### Prompt
State how many lines in the entries below hold the string "Monday", and give nothing besides that number.

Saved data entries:

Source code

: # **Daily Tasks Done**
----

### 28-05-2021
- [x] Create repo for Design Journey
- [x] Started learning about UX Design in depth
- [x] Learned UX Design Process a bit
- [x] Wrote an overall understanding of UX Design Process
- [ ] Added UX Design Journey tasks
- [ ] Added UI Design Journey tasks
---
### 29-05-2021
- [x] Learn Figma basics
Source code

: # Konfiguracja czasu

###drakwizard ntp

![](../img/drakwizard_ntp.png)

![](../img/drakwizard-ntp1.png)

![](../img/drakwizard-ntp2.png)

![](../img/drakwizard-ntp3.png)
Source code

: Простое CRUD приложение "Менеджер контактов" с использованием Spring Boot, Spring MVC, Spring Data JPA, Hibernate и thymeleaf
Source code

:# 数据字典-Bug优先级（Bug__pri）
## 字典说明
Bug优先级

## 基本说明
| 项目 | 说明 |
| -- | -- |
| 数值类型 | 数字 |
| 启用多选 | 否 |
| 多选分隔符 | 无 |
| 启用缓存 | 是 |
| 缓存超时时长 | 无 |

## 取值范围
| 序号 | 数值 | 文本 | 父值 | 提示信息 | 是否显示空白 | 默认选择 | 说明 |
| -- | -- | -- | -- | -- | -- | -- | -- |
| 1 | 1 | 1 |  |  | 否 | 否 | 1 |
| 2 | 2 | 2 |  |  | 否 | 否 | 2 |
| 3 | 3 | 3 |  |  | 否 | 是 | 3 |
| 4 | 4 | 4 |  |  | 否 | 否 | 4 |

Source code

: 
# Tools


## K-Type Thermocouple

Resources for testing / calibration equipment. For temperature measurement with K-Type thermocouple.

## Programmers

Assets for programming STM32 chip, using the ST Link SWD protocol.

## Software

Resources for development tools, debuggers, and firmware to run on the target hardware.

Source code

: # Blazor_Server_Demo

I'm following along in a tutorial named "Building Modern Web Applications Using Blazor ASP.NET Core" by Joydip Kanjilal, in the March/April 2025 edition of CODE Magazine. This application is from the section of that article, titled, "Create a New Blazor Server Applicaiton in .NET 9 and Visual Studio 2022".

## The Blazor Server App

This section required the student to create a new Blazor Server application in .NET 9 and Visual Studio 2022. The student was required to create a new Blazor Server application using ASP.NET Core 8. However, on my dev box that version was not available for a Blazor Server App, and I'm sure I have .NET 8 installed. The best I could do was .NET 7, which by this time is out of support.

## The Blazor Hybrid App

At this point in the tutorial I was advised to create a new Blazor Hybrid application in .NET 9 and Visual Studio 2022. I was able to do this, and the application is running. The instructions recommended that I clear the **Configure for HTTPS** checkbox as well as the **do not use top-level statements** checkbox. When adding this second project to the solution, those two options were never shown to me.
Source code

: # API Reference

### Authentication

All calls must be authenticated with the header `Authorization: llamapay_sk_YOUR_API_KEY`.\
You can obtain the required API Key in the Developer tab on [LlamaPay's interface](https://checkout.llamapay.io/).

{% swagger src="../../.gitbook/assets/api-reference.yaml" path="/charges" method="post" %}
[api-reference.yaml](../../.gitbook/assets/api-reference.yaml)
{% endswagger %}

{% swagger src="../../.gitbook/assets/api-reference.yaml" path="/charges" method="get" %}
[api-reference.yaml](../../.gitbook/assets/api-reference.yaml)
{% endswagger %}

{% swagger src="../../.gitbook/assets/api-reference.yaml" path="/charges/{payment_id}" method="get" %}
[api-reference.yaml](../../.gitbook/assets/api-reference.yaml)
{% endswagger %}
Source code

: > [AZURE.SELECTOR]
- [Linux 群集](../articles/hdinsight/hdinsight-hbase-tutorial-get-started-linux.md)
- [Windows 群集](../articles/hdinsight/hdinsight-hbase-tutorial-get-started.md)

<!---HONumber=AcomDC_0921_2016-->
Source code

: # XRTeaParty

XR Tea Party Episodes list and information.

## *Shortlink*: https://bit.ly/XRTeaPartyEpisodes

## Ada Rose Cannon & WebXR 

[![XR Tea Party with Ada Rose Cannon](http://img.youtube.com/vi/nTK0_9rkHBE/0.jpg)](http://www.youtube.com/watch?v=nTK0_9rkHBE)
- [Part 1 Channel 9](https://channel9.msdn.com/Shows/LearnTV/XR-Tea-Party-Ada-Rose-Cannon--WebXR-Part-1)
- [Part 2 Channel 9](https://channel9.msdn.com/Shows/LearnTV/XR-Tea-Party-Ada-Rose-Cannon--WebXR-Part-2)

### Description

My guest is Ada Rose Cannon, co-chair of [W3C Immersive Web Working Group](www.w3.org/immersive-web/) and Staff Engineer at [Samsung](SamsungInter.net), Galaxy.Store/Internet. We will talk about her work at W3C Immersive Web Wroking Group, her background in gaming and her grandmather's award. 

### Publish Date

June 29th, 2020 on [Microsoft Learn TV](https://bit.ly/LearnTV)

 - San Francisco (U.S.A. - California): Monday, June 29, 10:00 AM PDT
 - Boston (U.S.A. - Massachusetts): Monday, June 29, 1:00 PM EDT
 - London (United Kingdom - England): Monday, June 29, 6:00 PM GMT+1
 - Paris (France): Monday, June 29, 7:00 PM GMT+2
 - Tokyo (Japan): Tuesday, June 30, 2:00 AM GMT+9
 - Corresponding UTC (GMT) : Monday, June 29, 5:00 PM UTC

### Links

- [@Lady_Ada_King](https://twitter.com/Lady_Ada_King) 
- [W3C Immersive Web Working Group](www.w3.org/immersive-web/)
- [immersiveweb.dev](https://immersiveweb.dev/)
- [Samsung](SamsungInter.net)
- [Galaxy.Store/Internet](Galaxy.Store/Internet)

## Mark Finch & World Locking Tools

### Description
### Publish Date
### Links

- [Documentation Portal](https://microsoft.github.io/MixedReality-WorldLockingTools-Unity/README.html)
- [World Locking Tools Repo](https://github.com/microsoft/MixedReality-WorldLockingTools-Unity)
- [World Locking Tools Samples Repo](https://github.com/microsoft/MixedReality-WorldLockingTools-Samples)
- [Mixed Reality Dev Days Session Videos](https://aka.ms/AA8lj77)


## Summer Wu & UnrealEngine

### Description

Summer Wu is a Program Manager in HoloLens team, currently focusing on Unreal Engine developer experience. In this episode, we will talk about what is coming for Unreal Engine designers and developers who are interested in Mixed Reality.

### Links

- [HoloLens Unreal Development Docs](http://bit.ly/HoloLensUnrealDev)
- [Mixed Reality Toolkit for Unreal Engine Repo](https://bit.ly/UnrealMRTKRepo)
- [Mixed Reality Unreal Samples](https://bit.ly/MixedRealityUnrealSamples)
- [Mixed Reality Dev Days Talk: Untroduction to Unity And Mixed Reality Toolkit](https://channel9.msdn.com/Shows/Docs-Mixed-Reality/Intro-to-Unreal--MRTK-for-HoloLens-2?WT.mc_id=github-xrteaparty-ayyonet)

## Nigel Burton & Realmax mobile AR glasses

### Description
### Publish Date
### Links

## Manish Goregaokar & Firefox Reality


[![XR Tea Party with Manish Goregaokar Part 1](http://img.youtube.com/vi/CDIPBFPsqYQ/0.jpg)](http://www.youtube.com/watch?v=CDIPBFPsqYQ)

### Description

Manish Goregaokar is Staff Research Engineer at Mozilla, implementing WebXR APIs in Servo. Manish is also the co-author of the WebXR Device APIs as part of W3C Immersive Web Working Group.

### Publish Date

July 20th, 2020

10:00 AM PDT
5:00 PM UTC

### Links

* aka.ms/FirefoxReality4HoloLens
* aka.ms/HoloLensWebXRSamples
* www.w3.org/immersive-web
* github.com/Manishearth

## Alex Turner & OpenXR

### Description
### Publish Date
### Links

### The completed task
5